Selon ses promoteurs, l’industrialisation devait assurer une croissance rapide. Dans le premier chapitre, nous avons montré combien ce résultat est aléatoire. Combien il dépendait, à la fois de la fluctuation de la conjoncture financière mondiale. Et, aussi de la part de financement interne des PED. Au début des années 1970, le financement des PED a connu une grande expansion. Cette volonté de croissance nécessitait beaucoup de capitaux financiers que l’épargne interne (épargne domestique, épargne forcée : fiscalité, prix agricoles, etc.) était incapable de financer, d’où le recours à l’endettement extérieur (emprunts, aide publique, IDE, etc.).

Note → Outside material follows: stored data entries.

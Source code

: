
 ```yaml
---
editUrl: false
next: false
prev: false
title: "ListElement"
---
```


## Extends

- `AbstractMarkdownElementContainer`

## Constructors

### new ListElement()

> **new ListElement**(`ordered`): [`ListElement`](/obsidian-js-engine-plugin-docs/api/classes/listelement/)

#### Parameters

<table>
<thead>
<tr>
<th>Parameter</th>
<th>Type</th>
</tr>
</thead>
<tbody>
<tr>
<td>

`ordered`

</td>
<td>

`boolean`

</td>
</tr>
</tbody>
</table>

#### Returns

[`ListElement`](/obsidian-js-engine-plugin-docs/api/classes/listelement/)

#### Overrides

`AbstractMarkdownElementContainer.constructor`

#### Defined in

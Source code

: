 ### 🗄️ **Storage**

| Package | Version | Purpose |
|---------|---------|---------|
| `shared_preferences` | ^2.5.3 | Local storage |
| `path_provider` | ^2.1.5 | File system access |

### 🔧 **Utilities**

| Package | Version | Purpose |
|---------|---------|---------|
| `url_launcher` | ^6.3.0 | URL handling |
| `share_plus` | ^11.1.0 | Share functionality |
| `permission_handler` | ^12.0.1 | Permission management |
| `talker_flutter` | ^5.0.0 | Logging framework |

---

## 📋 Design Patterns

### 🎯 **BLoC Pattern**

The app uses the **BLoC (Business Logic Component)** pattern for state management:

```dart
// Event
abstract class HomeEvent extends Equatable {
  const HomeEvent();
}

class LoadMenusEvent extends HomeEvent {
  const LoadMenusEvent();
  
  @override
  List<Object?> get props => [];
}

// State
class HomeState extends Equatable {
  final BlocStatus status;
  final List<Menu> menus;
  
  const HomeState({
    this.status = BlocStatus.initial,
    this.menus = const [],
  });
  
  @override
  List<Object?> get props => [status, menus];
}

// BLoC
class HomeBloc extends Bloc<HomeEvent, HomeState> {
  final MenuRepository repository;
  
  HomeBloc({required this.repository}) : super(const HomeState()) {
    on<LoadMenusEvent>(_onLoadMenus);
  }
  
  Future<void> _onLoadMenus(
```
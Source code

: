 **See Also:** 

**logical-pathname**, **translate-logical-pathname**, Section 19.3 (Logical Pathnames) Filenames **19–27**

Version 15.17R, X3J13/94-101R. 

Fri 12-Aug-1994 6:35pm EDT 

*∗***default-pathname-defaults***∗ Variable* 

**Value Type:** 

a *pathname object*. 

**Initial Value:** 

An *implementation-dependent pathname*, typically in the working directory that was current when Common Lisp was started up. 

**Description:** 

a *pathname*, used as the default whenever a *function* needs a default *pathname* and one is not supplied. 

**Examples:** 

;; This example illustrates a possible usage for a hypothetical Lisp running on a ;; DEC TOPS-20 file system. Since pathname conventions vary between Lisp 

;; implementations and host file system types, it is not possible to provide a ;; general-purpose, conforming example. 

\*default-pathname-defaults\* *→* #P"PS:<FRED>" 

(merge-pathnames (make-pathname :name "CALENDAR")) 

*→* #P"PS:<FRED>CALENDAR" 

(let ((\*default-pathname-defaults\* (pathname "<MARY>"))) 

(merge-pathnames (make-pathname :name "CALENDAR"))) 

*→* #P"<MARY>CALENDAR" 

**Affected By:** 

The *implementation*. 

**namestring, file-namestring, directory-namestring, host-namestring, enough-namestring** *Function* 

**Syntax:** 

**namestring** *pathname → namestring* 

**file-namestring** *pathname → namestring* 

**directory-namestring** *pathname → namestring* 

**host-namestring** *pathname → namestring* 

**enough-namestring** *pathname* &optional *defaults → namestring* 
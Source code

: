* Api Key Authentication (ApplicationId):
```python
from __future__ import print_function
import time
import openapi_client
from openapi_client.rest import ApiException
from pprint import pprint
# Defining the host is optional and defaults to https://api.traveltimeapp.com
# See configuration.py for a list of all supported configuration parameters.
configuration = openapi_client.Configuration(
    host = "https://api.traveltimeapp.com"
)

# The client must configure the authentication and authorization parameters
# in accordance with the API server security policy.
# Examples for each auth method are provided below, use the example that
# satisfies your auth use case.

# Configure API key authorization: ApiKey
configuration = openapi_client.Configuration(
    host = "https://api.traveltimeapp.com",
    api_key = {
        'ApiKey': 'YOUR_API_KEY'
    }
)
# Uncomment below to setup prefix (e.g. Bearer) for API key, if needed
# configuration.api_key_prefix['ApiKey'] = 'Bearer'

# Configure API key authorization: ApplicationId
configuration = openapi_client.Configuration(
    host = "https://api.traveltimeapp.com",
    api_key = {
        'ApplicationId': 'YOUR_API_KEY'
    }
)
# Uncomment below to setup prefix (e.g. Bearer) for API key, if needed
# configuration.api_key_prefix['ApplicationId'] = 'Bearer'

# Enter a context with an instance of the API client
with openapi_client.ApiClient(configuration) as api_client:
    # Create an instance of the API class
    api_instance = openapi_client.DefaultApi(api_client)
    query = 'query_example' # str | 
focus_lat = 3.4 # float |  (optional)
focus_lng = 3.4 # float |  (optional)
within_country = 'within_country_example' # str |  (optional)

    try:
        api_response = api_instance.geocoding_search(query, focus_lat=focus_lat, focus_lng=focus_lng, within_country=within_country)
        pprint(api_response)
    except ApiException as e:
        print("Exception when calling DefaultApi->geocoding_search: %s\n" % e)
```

Par ailleurs, on assiste à une transition de la régulation de la finance internationale (Cf. Section : 1, Chap.6). Essentiellement public, les prêts deviennent privés. En outre, les modalités du système monétaire international, c'est-à-dire l’ensemble qui régit le taux de change, le relèvement des taux d’intérêt aux Etats-Unis et les rapports de valeur entre les monnaies nationales influent considérablement sur les échanges et la construction économique des PED. Tous ces facteurs réunis ont collaborés au gonflement de la dette extérieure. La crise d’endettement, des PED des années 1980, a une forte composante structurelle qui découle directement de la stratégie d’industrialisation, d’une part et, la cause directe on peut la lire dans la privatisation rapide du financement des emprunts des PED (mondialisation financière), qui a prévalu surtout au cours des années 1960-1970. Eu égard de ces considérations, nous analyserons la genèse du processus d’endettement. En prolongement au processus d’endettement, nous montrerons comment les bailleurs de fonds, avec le soutient du FMI et la Banque Mondiale, ont su déplacer " l’effet boomerang ", dans le camp des PED : La politique d’ajustement structurel. A cet effet, nous passerons à la présentation le contenu de la politique d’ajustement structurel, telle que préconisée par les institutions monétaires et financières internationales, comme préambule à l’étude de l’ajustement structurel en Algérie et ses effets socio-économiques durant la décennie 1990.